Comparison of NGAL levels (A), neutrophil counts (B), and BM band neutrophil% (C) in patients with hematological malignancy and the control group. The control group comprised patients with normal bone marrow. (A) NGAL levels in the AML and MDS groups are statistically lower than those in the control group. NGAL levels in the AML group are statistically lower than those in the MPN and PCN groups. NGAL levels in the MDS group are statistically lower than those in the MPN group. NGAL levels in the PCN group are statistically lower than those in the MPN group. (B) Neutrophil counts in the AML and MDS groups are statistically lower than those in the control group. Neutrophil counts in the AML group are statistically lower than those in the MPN and PCN groups. Neutrophil counts in the MDS group are statistically lower than those in the MPN group. Neutrophil counts in the PCN group are statistically lower than those in the MPN group. (C) BM band neutrophil% in the AML group is statistically lower than that in the MPN, MDS, PCN, and control groups.
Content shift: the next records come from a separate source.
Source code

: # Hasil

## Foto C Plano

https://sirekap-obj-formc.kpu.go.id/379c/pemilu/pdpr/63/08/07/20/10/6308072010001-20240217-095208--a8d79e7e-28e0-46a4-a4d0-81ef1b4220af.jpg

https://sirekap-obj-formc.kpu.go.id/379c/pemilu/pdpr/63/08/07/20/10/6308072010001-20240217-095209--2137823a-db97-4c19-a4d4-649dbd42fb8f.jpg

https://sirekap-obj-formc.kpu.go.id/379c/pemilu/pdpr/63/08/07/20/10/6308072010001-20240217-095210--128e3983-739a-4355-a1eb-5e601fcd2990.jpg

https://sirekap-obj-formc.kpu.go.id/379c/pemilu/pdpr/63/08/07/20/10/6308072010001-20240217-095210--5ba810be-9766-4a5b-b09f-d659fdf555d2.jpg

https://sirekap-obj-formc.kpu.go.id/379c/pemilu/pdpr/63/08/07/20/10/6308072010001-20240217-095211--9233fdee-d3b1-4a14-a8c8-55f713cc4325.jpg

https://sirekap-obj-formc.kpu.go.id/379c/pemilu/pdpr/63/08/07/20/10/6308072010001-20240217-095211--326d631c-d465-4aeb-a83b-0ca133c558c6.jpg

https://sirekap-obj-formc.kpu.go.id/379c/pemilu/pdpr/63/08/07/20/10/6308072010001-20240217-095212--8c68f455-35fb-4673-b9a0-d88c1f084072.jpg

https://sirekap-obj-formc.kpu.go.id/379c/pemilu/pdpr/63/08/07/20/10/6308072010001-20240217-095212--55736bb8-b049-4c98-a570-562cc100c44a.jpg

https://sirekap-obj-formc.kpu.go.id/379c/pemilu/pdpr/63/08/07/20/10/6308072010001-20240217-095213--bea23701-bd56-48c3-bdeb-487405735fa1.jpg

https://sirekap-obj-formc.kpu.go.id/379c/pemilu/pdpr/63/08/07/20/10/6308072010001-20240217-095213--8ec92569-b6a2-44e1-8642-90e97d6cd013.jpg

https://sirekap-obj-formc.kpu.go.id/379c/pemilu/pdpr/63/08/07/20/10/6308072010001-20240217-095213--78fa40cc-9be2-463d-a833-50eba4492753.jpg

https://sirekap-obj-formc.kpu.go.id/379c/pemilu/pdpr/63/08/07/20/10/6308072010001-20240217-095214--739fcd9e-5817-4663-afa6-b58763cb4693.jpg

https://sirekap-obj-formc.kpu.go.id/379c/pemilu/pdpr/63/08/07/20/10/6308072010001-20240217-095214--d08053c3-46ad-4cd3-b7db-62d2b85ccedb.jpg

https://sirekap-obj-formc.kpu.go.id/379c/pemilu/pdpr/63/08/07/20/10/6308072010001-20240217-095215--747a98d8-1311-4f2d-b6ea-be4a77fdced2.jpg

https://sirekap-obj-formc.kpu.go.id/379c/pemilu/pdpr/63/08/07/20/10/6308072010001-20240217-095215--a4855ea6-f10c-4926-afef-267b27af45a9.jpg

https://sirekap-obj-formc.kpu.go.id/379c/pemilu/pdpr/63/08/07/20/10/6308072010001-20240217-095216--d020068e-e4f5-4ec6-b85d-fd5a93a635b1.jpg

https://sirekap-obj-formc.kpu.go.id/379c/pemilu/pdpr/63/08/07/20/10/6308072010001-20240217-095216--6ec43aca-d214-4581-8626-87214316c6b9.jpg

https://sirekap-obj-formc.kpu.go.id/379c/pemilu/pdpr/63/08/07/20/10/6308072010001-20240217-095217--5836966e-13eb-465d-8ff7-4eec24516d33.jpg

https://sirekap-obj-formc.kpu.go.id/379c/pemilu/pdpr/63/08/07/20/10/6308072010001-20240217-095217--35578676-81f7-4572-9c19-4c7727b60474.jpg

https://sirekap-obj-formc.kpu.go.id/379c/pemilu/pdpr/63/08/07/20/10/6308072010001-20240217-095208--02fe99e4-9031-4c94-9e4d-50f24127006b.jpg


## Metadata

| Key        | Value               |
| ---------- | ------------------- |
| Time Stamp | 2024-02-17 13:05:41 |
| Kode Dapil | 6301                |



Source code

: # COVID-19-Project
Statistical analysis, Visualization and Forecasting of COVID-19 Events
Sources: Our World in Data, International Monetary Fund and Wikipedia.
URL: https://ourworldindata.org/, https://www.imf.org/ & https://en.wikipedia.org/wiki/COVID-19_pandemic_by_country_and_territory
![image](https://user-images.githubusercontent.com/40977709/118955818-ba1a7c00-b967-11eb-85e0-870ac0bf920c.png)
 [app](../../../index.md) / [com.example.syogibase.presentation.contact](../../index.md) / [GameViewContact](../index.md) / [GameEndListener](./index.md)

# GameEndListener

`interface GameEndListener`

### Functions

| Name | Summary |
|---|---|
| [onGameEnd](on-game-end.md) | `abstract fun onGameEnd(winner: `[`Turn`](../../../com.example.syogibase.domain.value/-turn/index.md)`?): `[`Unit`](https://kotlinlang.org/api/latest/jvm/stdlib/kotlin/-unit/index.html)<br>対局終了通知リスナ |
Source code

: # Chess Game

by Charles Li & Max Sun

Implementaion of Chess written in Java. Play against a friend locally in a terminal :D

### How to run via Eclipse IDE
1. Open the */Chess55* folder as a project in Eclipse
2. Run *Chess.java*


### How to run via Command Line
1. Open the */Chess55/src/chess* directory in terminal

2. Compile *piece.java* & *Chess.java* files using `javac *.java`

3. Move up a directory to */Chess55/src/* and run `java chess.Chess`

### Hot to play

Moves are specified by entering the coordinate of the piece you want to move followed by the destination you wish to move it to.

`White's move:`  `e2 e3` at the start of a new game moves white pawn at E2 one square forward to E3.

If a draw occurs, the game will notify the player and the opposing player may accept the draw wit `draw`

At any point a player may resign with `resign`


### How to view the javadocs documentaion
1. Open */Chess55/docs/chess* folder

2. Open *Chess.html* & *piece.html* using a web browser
BM band neutrophil% in the MDS group is statistically lower than that in the MPN group. Abbreviations: AML, acute myeloid leukemia; BM, bone marrow; MDS, myelodysplastic syndrome; MPN, myeloproliferative neoplasm; NGAL, neutrophil gelatinase‐associated lipocalin; PCN, plasma cell neoplasm

3.3. Analysis of the relationship of BM NGAL levels with age, gender, and hematological parameters

Simple regression analysis identified 13 significant predictors of BM NGAL levels (Table 2). Next, a multiple regression analysis of the 13 predictors with stepwise regression was performed, leaving only two independent variables (neutrophil count and BM band neutrophil%). The multiple regression model was as follows (Table 3):

Table 2.

Simple regression analysis of bone marrow neutrophil gelatinase‐associated lipocalin levels with age, hematological parameters, and CRP in hematological cancers

Clinical parameters R 2 P‐value
Age .080 .003*
Gender .011 .289
Hb (g/L) .055 .015*
WBC (109/L) .389 <.0001*
Neutrophil count (109/L) .543 <.0001*
Platelet count (109/L) .075 .004*
CRP (mg/dL) .026 .115
M:E ratio .002 .675
BM blast % .055 .015*
BM promyelocyte % .119 <.0001*
BM myelocyte % .288 <.0001*
BM metamyelocyte % .250 <.0001*
BM band neutrophil % .266 <.0001*
BM neutrophil% .116 <.0001*
BM cellularity .146 <.0001*
CKD‐EPI (mL/min/1.73m2) .042 .036*

Abbreviations: BM, bone marrow; CKD‐EPI, Chronic Kidney Disease Epidemiology Collaboration equation; CRP, C‐reactive protein; Hb, hemoglobin; M:E, myeloid: erythroid; WBC, white blood cell.

*

Statistically significant (P < .05).

Table 3.

Regression analysis of the relationship of BM NGAL levels with hematological parameters in hematological malignancies

    Coefficient (95% CI) t‐value P‐value Adj R 2
Model Constant −33.596 (−154.501 ~ 87.310) ‐0.551 .583 .615
Neutrophil count 18.230 (14.578 ~ 21.882) 9.905 <.0001  
BM band neutrophil% 26.486 (8.471 ~ 44.501) 2.917 .004  

Abbreviations: Adj, adjusted; BM, bone marrow; CI, confidence interval; NGAL, neutrophil gelatinase‐associated lipocalin.

*

Statistically significant (P < .05).

(Model) BM NGAL = 18.230 × neutrophil count + 26.486 × BM band neutrophil%−33.596

In this model, the significant independent variables were neutrophil count (P < .0001) and BM band neutrophil% (P = .004).

3.4. Neutrophil gelatinase‐associated lipocalin levels in hematological malignant diseases compared to control

The median (Q1, Q3) of NGAL levels according to the disease entities of hematological malignancy are presented in Table 1. The median (Q1, Q3) of NGAL levels in control group was 185.78 (159.94, 257.26) ng/mL. MPN (n = 34) showed the highest NGAL levels [median (Q1, Q3); 511.03 (288.40, 1389.99) ng/mL]. In the MPN group, the CML group (n = 12) showed higher NGAL levels [1740.15 (890.61, 2312.09) ng/mL] than the PV groups (n = 12) [451.55 (276.54, 627.69) ng/mL]. The MPN group showed statistically higher NGAL levels than the AML or MDS groups (Figure 1A).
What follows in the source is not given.